[Your task]:
In the material below, which lines hold the word "define"? Pick each one out.

[Given data]:
=== Begin Enclosure ===

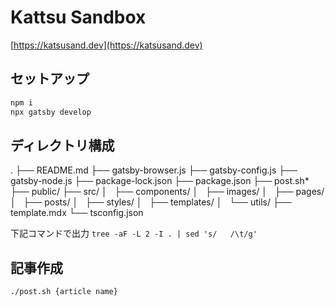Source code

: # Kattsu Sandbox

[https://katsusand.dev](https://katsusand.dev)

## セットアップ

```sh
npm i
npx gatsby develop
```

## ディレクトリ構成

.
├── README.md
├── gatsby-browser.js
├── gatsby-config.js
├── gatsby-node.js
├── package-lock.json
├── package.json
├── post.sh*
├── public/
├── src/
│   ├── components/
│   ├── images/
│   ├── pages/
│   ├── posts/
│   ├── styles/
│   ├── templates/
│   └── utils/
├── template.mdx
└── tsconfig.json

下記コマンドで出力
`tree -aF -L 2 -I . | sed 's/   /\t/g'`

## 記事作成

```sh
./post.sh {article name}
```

=== End Enclosure ===
=== Begin Enclosure ===

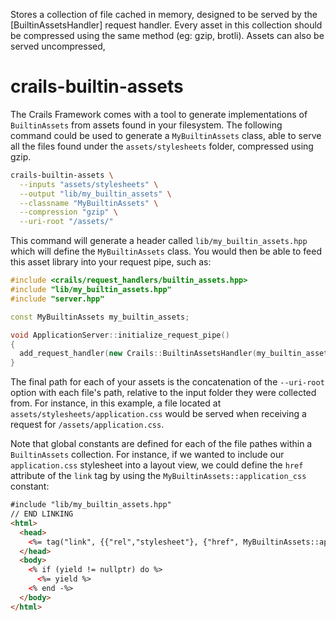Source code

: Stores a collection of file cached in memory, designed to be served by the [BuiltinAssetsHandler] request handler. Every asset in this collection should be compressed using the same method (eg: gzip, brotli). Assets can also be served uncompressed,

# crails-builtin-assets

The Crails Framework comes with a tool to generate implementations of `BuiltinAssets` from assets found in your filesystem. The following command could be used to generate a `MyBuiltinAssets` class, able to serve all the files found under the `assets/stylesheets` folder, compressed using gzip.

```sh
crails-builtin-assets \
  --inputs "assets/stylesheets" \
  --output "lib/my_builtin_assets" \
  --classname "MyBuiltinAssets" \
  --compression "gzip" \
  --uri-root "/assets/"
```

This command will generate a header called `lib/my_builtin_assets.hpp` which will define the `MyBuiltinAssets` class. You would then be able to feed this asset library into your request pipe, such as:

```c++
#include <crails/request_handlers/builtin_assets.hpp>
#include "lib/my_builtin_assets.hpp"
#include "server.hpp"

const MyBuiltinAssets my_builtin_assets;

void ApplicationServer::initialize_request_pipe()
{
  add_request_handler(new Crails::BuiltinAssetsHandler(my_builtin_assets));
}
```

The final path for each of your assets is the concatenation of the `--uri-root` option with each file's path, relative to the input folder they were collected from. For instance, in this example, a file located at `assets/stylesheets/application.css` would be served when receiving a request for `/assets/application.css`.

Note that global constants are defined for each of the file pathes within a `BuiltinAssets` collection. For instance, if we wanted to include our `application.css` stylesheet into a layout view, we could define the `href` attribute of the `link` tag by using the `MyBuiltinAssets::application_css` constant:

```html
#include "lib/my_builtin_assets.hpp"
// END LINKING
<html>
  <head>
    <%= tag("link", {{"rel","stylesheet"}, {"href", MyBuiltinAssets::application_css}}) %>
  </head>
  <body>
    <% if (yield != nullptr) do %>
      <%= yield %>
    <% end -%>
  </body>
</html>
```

=== End Enclosure ===

[Expected answer]:
This command will generate a header called `lib/my_builtin_assets.hpp` which will define the `MyBuiltinAssets` class. You would then be able to feed this asset library into your request pipe, such as:
Note that global constants are defined for each of the file pathes within a `BuiltinAssets` collection. For instance, if we wanted to include our `application.css` stylesheet into a layout view, we could define the `href` attribute of the `link` tag by using the `MyBuiltinAssets::application_css` constant:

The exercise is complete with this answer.